Psychopathologie artistique

« L’art possède un pouvoir d’élaboration propre », indique le spécialiste qui, au détour d’un dessin emprunt de « génie maniaque », émet le principe selon lequel la géométrie permettrait de contenir les émotions en leur donnant une forme. L’expression pure précédant la mise en forme, certains travaux témoignent de cette dilatation des limites caractéristique des structures psychotiques. Des images floues, en pointillé, fondues ou explosives, en sont le reflet. Et suscitent l’appellation, par le Dr Granier, d’ « ornementation schizophrénique ».

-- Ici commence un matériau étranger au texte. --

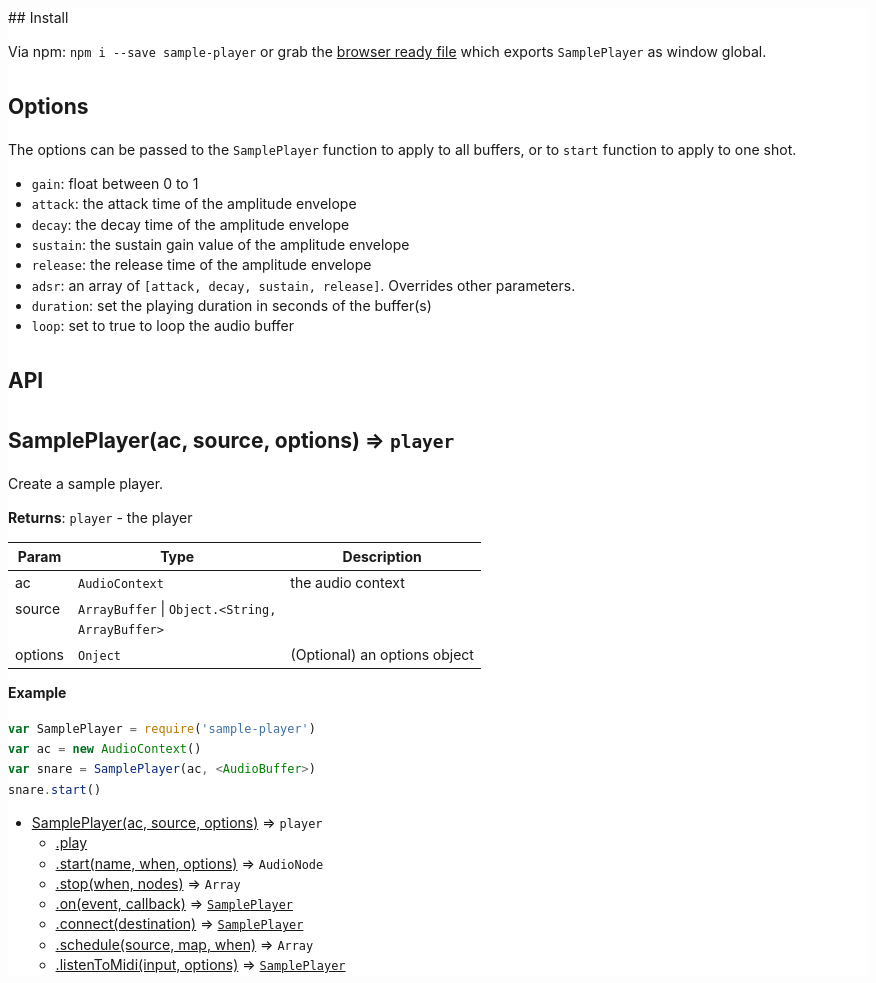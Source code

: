 ## Install

Via npm: `npm i --save sample-player` or grab the [browser ready file](https://raw.githubusercontent.com/danigb/sample-player/master/dist/sample-player.min.js) which exports `SamplePlayer` as window global.

## Options

The options can be passed to the `SamplePlayer` function to apply to all buffers, or to `start` function to apply to one shot.

- `gain`: float between 0 to 1
- `attack`: the attack time of the amplitude envelope
- `decay`: the decay time of the amplitude envelope
- `sustain`: the sustain gain value of the amplitude envelope
- `release`: the release time of the amplitude envelope
- `adsr`: an array of `[attack, decay, sustain, release]`. Overrides other parameters.
- `duration`: set the playing duration in seconds of the buffer(s)
- `loop`: set to true to loop the audio buffer

## API

<a name="SamplePlayer"></a>

## SamplePlayer(ac, source, options) ⇒ <code>player</code>
Create a sample player.

**Returns**: <code>player</code> - the player  

| Param | Type | Description |
| --- | --- | --- |
| ac | <code>AudioContext</code> | the audio context |
| source | <code>ArrayBuffer</code> &#124; <code>Object.&lt;String, ArrayBuffer&gt;</code> |  |
| options | <code>Onject</code> | (Optional) an options object |

**Example**  
```js
var SamplePlayer = require('sample-player')
var ac = new AudioContext()
var snare = SamplePlayer(ac, <AudioBuffer>)
snare.start()
```

* [SamplePlayer(ac, source, options)](#SamplePlayer) ⇒ <code>player</code>
  * [.play](#player.play)
  * [.start(name, when, options)](#player.start) ⇒ <code>AudioNode</code>
  * [.stop(when, nodes)](#player.stop) ⇒ <code>Array</code>
  * [.on(event, callback)](#player.on) ⇒ <code>[SamplePlayer](#SamplePlayer)</code>
  * [.connect(destination)](#player.connect) ⇒ <code>[SamplePlayer](#SamplePlayer)</code>
  * [.schedule(source, map, when)](#player.schedule) ⇒ <code>Array</code>
  * [.listenToMidi(input, options)](#player.listenToMidi) ⇒ <code>[SamplePlayer](#SamplePlayer)</code>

Que se passe-t-il du côté des névrosés ? Eux, sont en mesure d’exploiter un éventuel « don », contrairement aux individus souffrant de psychose. Mais ceux-ci ne franchissent que rarement le pas des ateliers du psychiatre, qui accueille principalement des patients souffrant de troubles psychotiques sévères ou de troubles du comportement alimentaire. Dans la pièce qui leur est réservée, et que le Dr François Granier qualifie de « lisse, parfaite et irréprochable », la netteté et la naïveté des productions étonnent. Mais « derrière cette expression claire et simpliste peut se jouer le feu », prévient le psychiatre. Des dessins, des collages, des peintures de facture enfantine, desquelles peuvent surgir une profondeur et une gravité sans égales. Comme ce dyptique illustrant de part et d’autre une petite fille blonde aux grands yeux et une tête de mort relevée de vives couleurs. Et ces collages faisant honneur aux roses, aux papillons noirs et aux cages dorées… Là où le dessin ne protège pas de l’auto-censure, de par l’effort technique qu’il implique, le collage shunte les éventuelles résistances.

« Acte thérapeutique »

Selon le Dr François Granier, « les images permettent de raconter des choses qui touchent ». Et de débloquer, par des voies inattendues, les émotions cadenassées. Le spectateur, même, est invité à se déconditionner. À bousculer ses repères habituels, à entendre l’écho que ces créations suscitent. Et, pourquoi pas, à revisiter sa propre histoire. Car derrière ces narrations singulières se tient une expérience infinie et universelle, l’expérience de la transformation. Les œuvres exposées rendent compte tour à tour des différentes étapes du processus créatif, et des enjeux psychologiques qu’il implique. « L’on ne peut créer qu’en fonction de ses capacités de représentation et de symbolisation », précise le Dr Granier. Et l’art-thérapie entend solliciter ces dernières. De l’expression cathartique à la réparation, en passant par l’élaboration et la prise de recul, ses fonctions résonnent dans l’œil du spectateur. C’est ainsi que l’exposition, en tant que telle, intervient comme « acte thérapeutique ». Elle fournit une perspective à même d’ « encadrer et d’accompagner ce processus de transformation ». Autour du théâtre de marionnettes, François Granier s’explique : « Tout au long de la création, c’est l’émulation. Les patients sont à la fois stimulés par l’échange et le travail en groupe. À la fin, c’est l’assomption. Pour que la pièce soit présentable au public, il y a des règles à respecter. Le sujet doit se dédoubler, à la fois psychiquement et spatialement pour faire vivre sa marionnette. » Décentration et prise de distance interviennent donc de surcroît, laissant une place à l’autre et à l’intersubjectivité, une compétence mise en défaut dans de nombreuses affections psychiatriques.